Hz. Hüseyin; birçok engeli aşa aşa, zorlukları yene yene, olanaksızlıklara direne direne yolculuğuna devam ederken, birlikte yola çaktığı ikircikli, çıkarcı, korkak, sözde taraftarlarından önemli bir kısmı tarafından yalnız bırakılsa da, ilkelerinden ödün vermeyen yüzlerce kişiyle bu kutlu yolculuğuna devam etti. Yezid ordusunun ve taraftarlarının tüm tehditleri, baskıları onu ve yoldaşlarını durduramadı, onları sindiremedi.
Ama zalimin güçlü orduları; Hz. Hüseyin ve yoldaşlarının yollarını çevirdi, onları belli bir alanda hapsetti. Bu bela toprağı olan Kerbela’ydı, Kerbü Bela’ydı. Ninova denen bu topraklardan kan kokusu, ölüm kokusu dört bir yana yayıldı.
Hayatı boyunca dosdoğru (Tarık-ı Müstakim) olarak bildiği yoldan sapmayan, büyük bir inançla, yüreklilikle, özüyle inandığı ve atası Hz. Muhammed’in, babası Hz. Ali’nin, anası Hz. Fatıma’nın ve tüm Ehlibeyt taraftarlarının inandığı inançla, Hakk –Muhammed- Ali, Ehlibeyt aşkıyla yoğrulmuş olan Hz. Hüseyin, İslami değerlerin yok edilmesine ölümüne neden olsa bile karşı çıkacaktı.
Hz. Hüseyin, kendisine destek verenlerin onu yalnız bırakmayanların da gücüyle; Emevi aristokratların, kan ve gözyaşıyla, adaletsizliklerle, haksızlıklarla elde ettikleri mal varlıklarıyla büyümüş, Muaviye’nin ve oğlu Yezid’in saltanatının yarattığı karanlığa, zorbalığa, barbarlığa karşı direndi.

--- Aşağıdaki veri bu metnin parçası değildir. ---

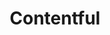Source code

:---
title: Contentful
description: >-
  Contentful is a headless Content Management System (CMS)
opinion: >-
  It has the following strengths:
  
  - It is a fully managed hosted soloution
  
  - It has multiple APIs available for content retrieval

  - It has a rich text editor that generates a structured data model that is parseable on the client-side into multiple formats

  - It supports content migrations to manage changes to the content model

  It has the following weaknesses:

  - Its setup requires a technical person to model the content
  
  - The editorial workflow requires some thought
  
  - SSO is only available in their premium offering

link: 
  - https://www.contentful.com/
ring: adopt
quadrant: platforms
businessModel:
  - saas
projectIds:
  - diana-health
  - attend
---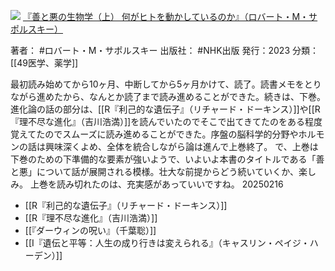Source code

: ![](https://gyazo.com/307763a5d37c39e298c83e0eac34fc89.jpg)
[『善と悪の生物学（上） 何がヒトを動かしているのか』（ロバート・M・サポルスキー）](https://amzn.to/4142NwR)

著者： #ロバート・M・サポルスキー 
出版社： #NHK出版 
発行：2023
分類：[[49医学、薬学]]

最初読み始めてから10ヶ月、中断してから5ヶ月かけて、読了。読書メモをとりながら進めたから、なんとか読了まで読み進めることができた。続きは、下巻。
進化論の話の部分は、[[R『利己的な遺伝子』（リチャード・ドーキンス）]]や[[R『理不尽な進化』（吉川浩満）]]を読んでいたのでそこで出てきてたのをある程度覚えてたのでスムーズに読み進めることができた。序盤の脳科学的分野やホルモンの話は興味深くよめ、全体を統合しながら論は進んで上巻終了。
で、上巻は下巻のための下準備的な要素が強いようで、いよいよ本書のタイトルである「善と悪」について話が展開される模様。壮大な前提からどう続いていくか、楽しみ。
上巻を読み切れたのは、充実感があっていいですね。
20250216

- [[R『利己的な遺伝子』（リチャード・ドーキンス）]]
- [[R『理不尽な進化』（吉川浩満）]]
- [[『ダーウィンの呪い』（千葉聡）]]
- [[I『遺伝と平等：人生の成り行きは変えられる』（キャスリン・ペイジ・ハーデン）]]
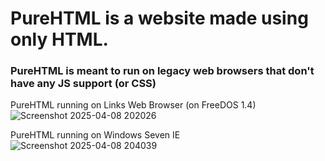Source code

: <h1>PureHTML is a website made using only HTML.</h1>

<h3>PureHTML is meant to run on legacy web browsers that don't have any JS support (or CSS)</h3>

PureHTML running on Links Web Browser (on FreeDOS 1.4)
![Screenshot 2025-04-08 202026](https://github.com/user-attachments/assets/b40da0d5-9189-4633-aeb1-19df0fb1efef)

PureHTML running on Windows Seven IE
![Screenshot 2025-04-08 204039](https://github.com/user-attachments/assets/7b1ca9da-234e-43c1-b537-b88aa51a5feb)
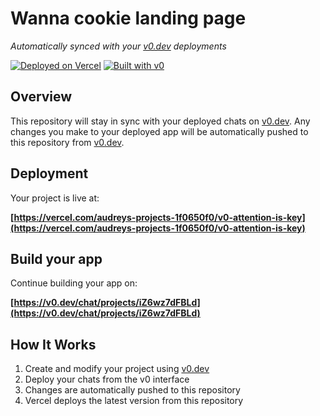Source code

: # Wanna cookie landing page

*Automatically synced with your [v0.dev](https://v0.dev) deployments*

[![Deployed on Vercel](https://img.shields.io/badge/Deployed%20on-Vercel-black?style=for-the-badge&logo=vercel)](https://vercel.com/audreys-projects-1f0650f0/v0-attention-is-key)
[![Built with v0](https://img.shields.io/badge/Built%20with-v0.dev-black?style=for-the-badge)](https://v0.dev/chat/projects/iZ6wz7dFBLd)

## Overview

This repository will stay in sync with your deployed chats on [v0.dev](https://v0.dev).
Any changes you make to your deployed app will be automatically pushed to this repository from [v0.dev](https://v0.dev).

## Deployment

Your project is live at:

**[https://vercel.com/audreys-projects-1f0650f0/v0-attention-is-key](https://vercel.com/audreys-projects-1f0650f0/v0-attention-is-key)**

## Build your app

Continue building your app on:

**[https://v0.dev/chat/projects/iZ6wz7dFBLd](https://v0.dev/chat/projects/iZ6wz7dFBLd)**

## How It Works

1. Create and modify your project using [v0.dev](https://v0.dev)
2. Deploy your chats from the v0 interface
3. Changes are automatically pushed to this repository
4. Vercel deploys the latest version from this repository
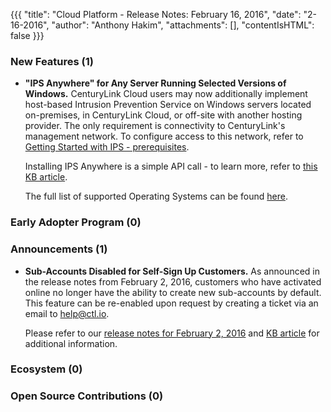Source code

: {{{
"title": "Cloud Platform - Release Notes: February 16, 2016",
"date": "2-16-2016",
"author": "Anthony Hakim",
"attachments": [],
"contentIsHTML": false
}}}

### New Features (1)

* __"IPS Anywhere" for Any Server Running Selected Versions of Windows.__ CenturyLink Cloud users may now additionally implement host-based Intrusion Prevention Service on Windows servers located on-premises, in CenturyLink Cloud, or off-site with another hosting provider. The only requirement is connectivity to CenturyLink's management network. To configure access to this network, refer to [Getting Started with IPS - prerequisites](https://www.ctl.io/knowledge-base/security/getting-started-with-ips/#prerequisites).

	Installing IPS Anywhere is a simple API call - to learn more, refer to [this KB article](https://www.ctl.io/knowledge-base/security/ipsanywhere/).

	The full list of supported Operating Systems can be found [here](https://www.ctl.io/knowledge-base/security/supported-ips-oses/).

### Early Adopter Program (0)



### Announcements (1)

* __Sub-Accounts Disabled for Self-Sign Up Customers.__ As announced in the release notes from February 2, 2016, customers who have activated online no longer have the ability to create new sub-accounts by default. This feature can be re-enabled upon request by creating a ticket via an email to [help@ctl.io](mailto:help@ctl.io).

	Please refer to our [release notes for February 2, 2016](https://www.ctl.io/knowledge-base/release-notes/2016-02-02-cloud-platform-release-notes/#announcements-1) and [KB article](https://www.ctl.io/knowledge-base/accounts-&-users/subaccounts-web-signup/) for additional information.

### Ecosystem (0)



### Open Source Contributions (0)
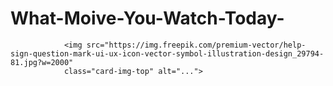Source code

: # What-Moive-You-Watch-Today-

                <img src="https://img.freepik.com/premium-vector/help-sign-question-mark-ui-ux-icon-vector-symbol-illustration-design_29794-81.jpg?w=2000"
                class="card-img-top" alt="...">
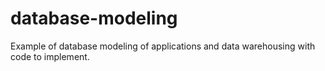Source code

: # database-modeling
Example of database modeling of applications and data warehousing with code to implement. 
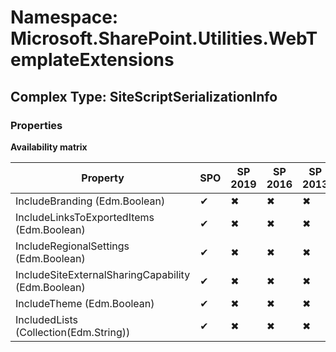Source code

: # Namespace: Microsoft.SharePoint.Utilities.WebTemplateExtensions

## Complex Type: SiteScriptSerializationInfo

### Properties

**Availability matrix**

Property | SPO | SP 2019 | SP 2016 | SP 2013
----------|-----|---------|---------|--------
IncludeBranding (Edm.Boolean) | ✔ | ✖ | ✖ | ✖
IncludeLinksToExportedItems (Edm.Boolean) | ✔ | ✖ | ✖ | ✖
IncludeRegionalSettings (Edm.Boolean) | ✔ | ✖ | ✖ | ✖
IncludeSiteExternalSharingCapability (Edm.Boolean) | ✔ | ✖ | ✖ | ✖
IncludeTheme (Edm.Boolean) | ✔ | ✖ | ✖ | ✖
IncludedLists (Collection(Edm.String)) | ✔ | ✖ | ✖ | ✖
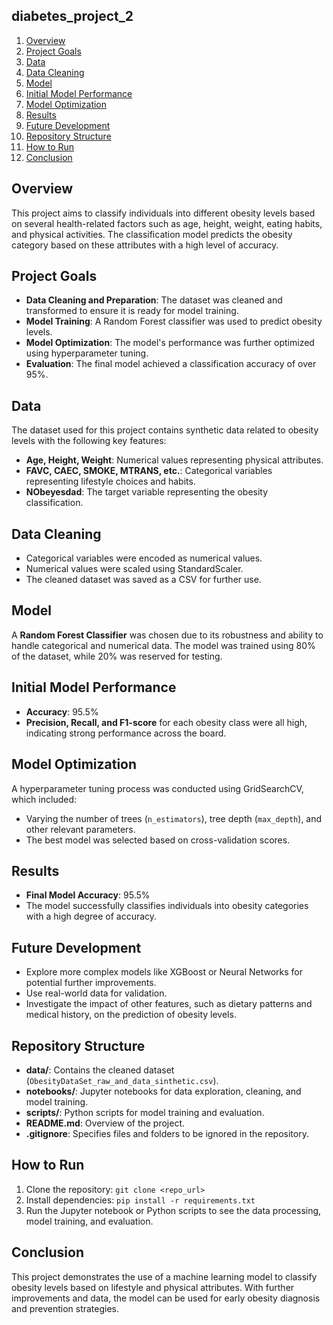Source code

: ## diabetes_project_2


1. [Overview](#Overview)
2. [Project Goals](#Project-Goals)
3. [Data](#data)
4. [Data Cleaning](#Data-Cleaning)
5. [Model](#Model)
6. [Initial Model Performance](#Initial-Model-Performance)
7. [Model Optimization](#Model_Optimization)
8. [Results](#Results)
9. [Future Development](#Future-Development)
10. [Repository Structure](#Repository-Structure)
11. [How to Run](#How-to-Run)
12. [Conclusion](#conclusion)






## **Overview**
This project aims to classify individuals into different obesity levels based on several health-related factors such as age, height, weight, eating habits, and physical activities. The classification model predicts the obesity category based on these attributes with a high level of accuracy.

## **Project Goals**
- **Data Cleaning and Preparation**: The dataset was cleaned and transformed to ensure it is ready for model training.
- **Model Training**: A Random Forest classifier was used to predict obesity levels.
- **Model Optimization**: The model's performance was further optimized using hyperparameter tuning.
- **Evaluation**: The final model achieved a classification accuracy of over 95%.

## **Data**
The dataset used for this project contains synthetic data related to obesity levels with the following key features:
- **Age, Height, Weight**: Numerical values representing physical attributes.
- **FAVC, CAEC, SMOKE, MTRANS, etc.**: Categorical variables representing lifestyle choices and habits.
- **NObeyesdad**: The target variable representing the obesity classification.

## **Data Cleaning**
- Categorical variables were encoded as numerical values.
- Numerical values were scaled using StandardScaler.
- The cleaned dataset was saved as a CSV for further use.

## **Model**
A **Random Forest Classifier** was chosen due to its robustness and ability to handle categorical and numerical data. The model was trained using 80% of the dataset, while 20% was reserved for testing.

## **Initial Model Performance**
- **Accuracy**: 95.5%
- **Precision, Recall, and F1-score** for each obesity class were all high, indicating strong performance across the board.

## **Model Optimization**
A hyperparameter tuning process was conducted using GridSearchCV, which included:
- Varying the number of trees (`n_estimators`), tree depth (`max_depth`), and other relevant parameters.
- The best model was selected based on cross-validation scores.

## **Results**
- **Final Model Accuracy**: 95.5%
- The model successfully classifies individuals into obesity categories with a high degree of accuracy.

## **Future Development**
- Explore more complex models like XGBoost or Neural Networks for potential further improvements.
- Use real-world data for validation.
- Investigate the impact of other features, such as dietary patterns and medical history, on the prediction of obesity levels.

## **Repository Structure**
- **data/**: Contains the cleaned dataset (`ObesityDataSet_raw_and_data_sinthetic.csv`).
- **notebooks/**: Jupyter notebooks for data exploration, cleaning, and model training.
- **scripts/**: Python scripts for model training and evaluation.
- **README.md**: Overview of the project.
- **.gitignore**: Specifies files and folders to be ignored in the repository.

## **How to Run**
1. Clone the repository: `git clone <repo_url>`
2. Install dependencies: `pip install -r requirements.txt`
3. Run the Jupyter notebook or Python scripts to see the data processing, model training, and evaluation.

## **Conclusion**
This project demonstrates the use of a machine learning model to classify obesity levels based on lifestyle and physical attributes. With further improvements and data, the model can be used for early obesity diagnosis and prevention strategies.
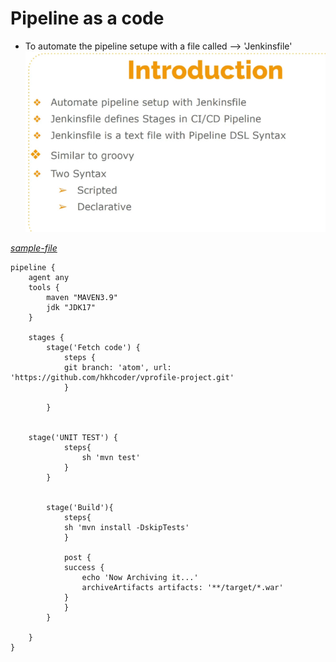 # Pipeline as a code

* To automate the pipeline setupe with a file called --> 'Jenkinsfile'
    ![_paac-intro_](paac-intro.png)

[_sample-file_](PipelineCodeDemo.txt)

    pipeline {
        agent any
        tools {
            maven "MAVEN3.9"
            jdk "JDK17"
        }

        stages {
            stage('Fetch code') {
                steps {
                git branch: 'atom', url: 'https://github.com/hkhcoder/vprofile-project.git'
                }

            }


        stage('UNIT TEST') {
                steps{
                    sh 'mvn test'
                }
            }


            stage('Build'){
                steps{
                sh 'mvn install -DskipTests'
                }

                post {
                success {
                    echo 'Now Archiving it...'
                    archiveArtifacts artifacts: '**/target/*.war'
                }
                }
            }
            
        }
    }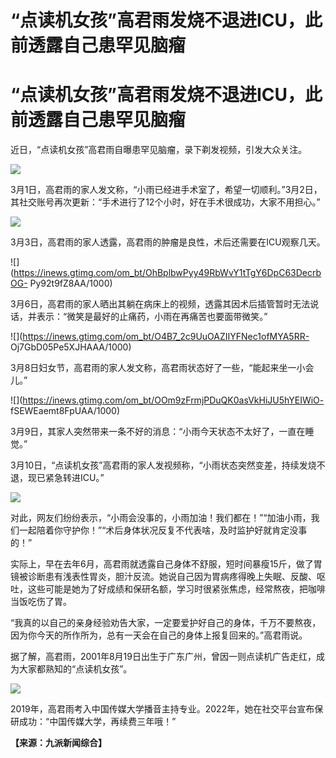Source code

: # “点读机女孩”高君雨发烧不退进ICU，此前透露自己患罕见脑瘤

# “点读机女孩”高君雨发烧不退进ICU，此前透露自己患罕见脑瘤

近日，“点读机女孩”高君雨自曝患罕见脑瘤，录下剃发视频，引发大众关注。

![](https://inews.gtimg.com/om_bt/OZadOfzv7fTFHPchcJ9fU40BLUuWlis1avMMuGM90MsWUAA/1000)

3月1日，高君雨的家人发文称，“小雨已经进手术室了，希望一切顺利。”3月2日，其社交账号再次更新：“手术进行了12个小时，好在手术很成功，大家不用担心。”

![](https://inews.gtimg.com/om_bt/OieDjORu6iRh9ViCR71ZBNcKwXhbIS606nha4FXF2PnV8AA/1000)

3月3日，高君雨的家人透露，高君雨的肿瘤是良性，术后还需要在ICU观察几天。

![](https://inews.gtimg.com/om_bt/OhBplbwPyy49RbWvY1tTgY6DpC63DecrbOG-
Py92t9fZ8AA/1000)

3月6日，高君雨的家人晒出其躺在病床上的视频，透露其因术后插管暂时无法说话，并表示：“微笑是最好的止痛药，小雨在再痛苦也要面带微笑。”

![](https://inews.gtimg.com/om_bt/O4B7_2c9UuOAZIIYFNec1ofMYA5RR-
Oj7GbD05Pe5XJHAAA/1000)

3月8日妇女节，高君雨的家人发文称，高君雨状态好了一些，“能起来坐一小会儿。”

![](https://inews.gtimg.com/om_bt/OOm9zFrmjPDuQK0asVkHiJU5hYEIWiO-
fSEWEaemt8FpUAA/1000)

3月9日，其家人突然带来一条不好的消息：“小雨今天状态不太好了，一直在睡觉。”

3月10日，“点读机女孩”高君雨的家人发视频称，“小雨状态突然变差，持续发烧不退，现已紧急转进ICU。”

![](https://inews.gtimg.com/om_bt/OPcuBK8k62mn4n23ZHrIWM48yBjeCB2Ib2hCQA5lKqJxoAA/1000)

对此，网友们纷纷表示，“小雨会没事的，小雨加油！我们都在！”“加油小雨，我们一起陪着你守护你！”“术后身体状况反复不代表啥，及时监护好就肯定没事的！”

实际上，早在去年6月，高君雨就透露自己身体不舒服，短时间暴瘦15斤，做了胃镜被诊断患有浅表性胃炎，胆汁反流。她说自己因为胃病疼得晚上失眠、反酸、呕吐，这些可能是她为了好成绩和保研名额，学习时很紧张焦虑，经常熬夜，把咖啡当饭吃伤了胃。

“我真的以自己的亲身经验劝告大家，一定要爱护好自己的身体，千万不要熬夜，因为你今天的所作所为，总有一天会在自己的身体上报复回来的。”高君雨说。

据了解，高君雨，2001年8月19日出生于广东广州，曾因一则点读机广告走红，成为大家都熟知的“点读机女孩”。

![](https://inews.gtimg.com/om_bt/O6jsW8sQLzFz7eQVK4tS7qPqKJN2qFZr26-6sppHc4psUAA/1000)

2019年，高君雨考入中国传媒大学播音主持专业。2022年，她在社交平台宣布保研成功：“中国传媒大学，再续费三年哦！”

**【来源：九派新闻综合】**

Susuz bırakılan ve çocuk yaşta katledilen Ehlibeyt’in feryatları çölü doldururken, analar dizlerini döverken, çocuklara su getirmek isteyen Celal Abbas’ın iki kolları kesilirken, o asla ilkelerinden ödün vermeden ulu-büyük direnişine devam etti…
Aydınlıkla karanlığın savaşında; barbarların saltanat devrine, kan içicilerin zulmüne karşı, sadece canını değil, yeryüzünün en zor kararıyla canından çok sevdiği çoluk ve çocuğuyla, onları zalimlerin atlıları altında çiğnetmek pahasına, Alevi Bektaşi yolunu da kuran ana düşünce damarlardan birisi olan “zalimin zulmüne boyun eğmeyin, haklarınızla birlikte şerefinizi de kaybedersiniz” düşüncesiyle, değerlerinden hiç ödün vermeden sonuna kadar direndi.
Miladi: 10 Ekim 680, Hicri: 10 Muharrem 68’de, Kerbela’da, Hz. Hüseyin ve çocuklar da dâhil 72 kişi katledildiler…
Ama orada asıl kaybeden içindeki hırsı dışa çıkan, zevki, kendi kişisel mutluluğu, sınır tanımaz çıkarcılığıyla Yezid, onun ordusu ve onun zihniyetinde olanlardı.
Ve…
Kerbela’da yazılan destan, insanlık tarihinin destanı oldu…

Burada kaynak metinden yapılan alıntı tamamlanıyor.